Education: not a fixed abstraction

In his book The Long Revolution, in a chapter on ‘Education and Society’, Williams wrote: 

…we speak sometimes as if education were a fixed abstraction, a settled body of teaching and learning, and as if the only problem it presents to us is that of distribution: this amount, for this period of time, to this or that group.

…to conduct the business [of education] as if it were the distribution of a simple product is wholly misleading.

…what has been thought of as a simple distrubution is in fact an active shaping to particular social ends.

The way in which we organise education, the particular structure our education system has taken, the shape of our curriculum, the specific selection of content we choose to ‘deliver’ through that curriculum – all these and more are not timeless abstractions, but particular to the social, political and economic context in which we construct and operate an education system.

This, of course, comes as no surprise to anyone who has ever thought seriously about education, about its purpose and about the way it is organized in different societies.
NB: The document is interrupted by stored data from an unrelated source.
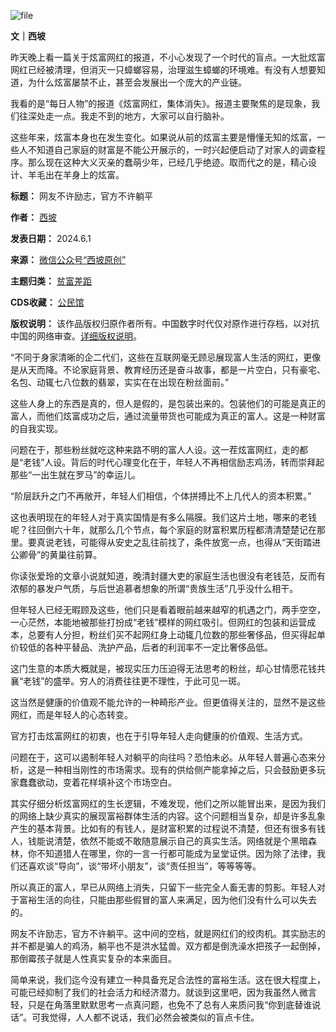 ![file](https://chinadigitaltimes.net/chinese/files/2024/06/image-1717240888989.png)


**文｜西坡** 


昨天晚上看一篇关于炫富网红的报道，不小心发现了一个时代的盲点。一大批炫富网红已经被清理，但消灭一只蟑螂容易，治理滋生蟑螂的环境难。有没有人想要知道，为什么炫富屡禁不止，甚至会发展出一个庞大的产业链。


我看的是“每日人物”的报道《炫富网红，集体消失》。报道主要聚焦的是现象，我们往深处走一点。我走不到的地方，大家可以自行脑补。


这些年来，炫富本身也在发生变化。如果说从前的炫富主要是懵懂无知的炫富，一些人不知道自己家庭的财富是不能公开展示的，一时兴起便启动了对家人的调查程序。那么现在这种大义灭亲的蠢萌少年，已经几乎绝迹。取而代之的是，精心设计、羊毛出在羊身上的炫富。




**标题：** 网友不许励志，官方不许躺平  

**作者：** [西坡](https://chinadigitaltimes.net/space/西坡原创)  

**发表日期：** 2024.6.1  

**来源：** [微信公众号“西坡原创”](https://web.archive.org/web/https://mp.weixin.qq.com/s/9aGIV9V3iNN5idn4qZRYvg)  

**主题归类：** [贫富差距](https://chinadigitaltimes.net/space/贫富差距)  

**CDS收藏：** [公民馆](https://chinadigitaltimes.net/space/%E5%85%AC%E6%B0%91%E9%A6%86)  

**版权说明：** 该作品版权归原作者所有。中国数字时代仅对原作进行存档，以对抗中国的网络审查。[详细版权说明](https://chinadigitaltimes.net/chinese/copyright)。


“不同于身家清晰的企二代们，这些在互联网毫无顾忌展现富人生活的网红，更像是从天而降。不论家庭背景、教育经历还是奋斗故事，都是一片空白，只有豪宅、名包、动辄七八位数的翡翠，实实在在出现在粉丝面前。”


这些人身上的东西是真的，但人是假的，是包装出来的。包装他们的可能是真正的富人，而他们炫富成功之后，通过流量带货也可能成为真正的富人。这是一种财富的自我实现。


问题在于，那些粉丝就吃这种来路不明的富人人设。这一茬炫富网红，走的都是“老钱”人设。背后的时代心理变化在于，年轻人不再相信励志鸡汤，转而崇拜起那些“一出生就在罗马”的幸运儿。


“阶层跃升之门不再敞开，年轻人们相信，个体拼搏比不上几代人的资本积累。”


这也表明现在的年轻人对于真实国情是有多么隔膜。我们这片土地，哪来的老钱呢？往回倒六十年，就那么几个节点，每个家庭的财富积累历程都清清楚楚记在那里。要真说老钱，可能得从安史之乱往前找了，条件放宽一点，也得从“天街踏进公卿骨”的黄巢往前算。


你读张爱玲的文章小说就知道，晚清封疆大吏的家庭生活也很没有老钱范，反而有浓郁的暴发户气质，与后世追慕者想象的所谓“贵族生活”几乎没什么相干。


但年轻人已经无暇顾及这些，他们只是看着眼前越来越窄的机遇之门，两手空空，一心茫然，本能地被那些打扮成“老钱”模样的网红吸引。但网红的包装和运营成本，总要有人分担，粉丝们买不起网红身上动辄几位数的那些奢侈品，但买得起单价较低的各种平替品、洗护产品，后者的利润率不一定比奢侈品低。


这门生意的本质大概就是，被现实压力压迫得无法思考的粉丝，却心甘情愿花钱共襄“老钱”的盛举。穷人的消费往往更不理性，于此可见一斑。


这当然是健康的价值观不能允许的一种畸形产业。但更值得关注的，显然不是这些网红，而是年轻人的心态转变。


官方打击炫富网红的初衷，也在于引导年轻人走向健康的价值观、生活方式。


问题在于，这可以遏制年轻人对躺平的向往吗？恐怕未必。从年轻人普遍心态来分析，这是一种相当刚性的市场需求。现有的供给侧产能拿掉之后，只会鼓励更多玩家蠢蠢欲动，变着花样填补这个市场空白。


其实仔细分析炫富网红的生长逻辑，不难发现，他们之所以能冒出来，是因为我们的网络上缺少真实的展现富裕群体生活的内容。这个问题相当复杂，却是许多乱象产生的基本背景。比如有的有钱人，是财富积累的过程说不清楚，但还有很多有钱人，钱能说清楚，依然不能或不敢随意展示自己的真实生活。网络就是个黑暗森林，你不知道猎人在哪里，你的一言一行都可能成为呈堂证供。因为除了法律，我们还喜欢谈“导向”，谈“带坏小朋友”，谈“责任担当”，等等等等。


所以真正的富人，早已从网络上消失，只留下一些完全人畜无害的剪影。年轻人对于富裕生活的向往，只能由那些假冒的富人来满足，因为他们没有什么可以失去的。


网友不许励志，官方不许躺平。这中间的空档，就是网红们的绞肉机。其实励志的并不都是骗人的鸡汤，躺平也不是洪水猛兽。双方都是倒洗澡水把孩子一起倒掉，那倒霉孩子就是人性真实复杂的本来面目。


简单来说，我们迄今没有建立一种具备充足合法性的富裕生活。这在很大程度上，可能已经抑制了我们的社会活力和经济潜力。就谈到这里吧，因为我虽然人微言轻，只是在角落里默默思考一点真问题，也免不了总有人来质问我“你到底替谁说话”。可我觉得，人人都不说话，我们必然会被类似的盲点卡住。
Nonetheless, it is good to be reminded that education has two key functions. They are:

  • to reflect the society we live in, and;
  • to reproduce the society we live in.

Which of the two we might regard as the more dominant at any one point in time will depend on our ideological standpoint. Tensions arise when our education system no longer reflects our society, when changes in society happen too quickly for our education system to keep up. That, I believe, is the situation we are in today.

And what if our education system continues to seek the reproduction of a society that no longer exists? If social relations are changing, if our vision of a future society is different from what has been before, and indeed if the very nature of what it means to be educated is changing, as I believe it is, how do we ensure that education is set up to help us get there, rather than drag us in the opposite direction?

Changing practice in the classroom (micro-level change?) is one thing, but changing the very nature of our education system (macro-level change?) to reflect and (re-)produce the society we seek is a very different beast altogether.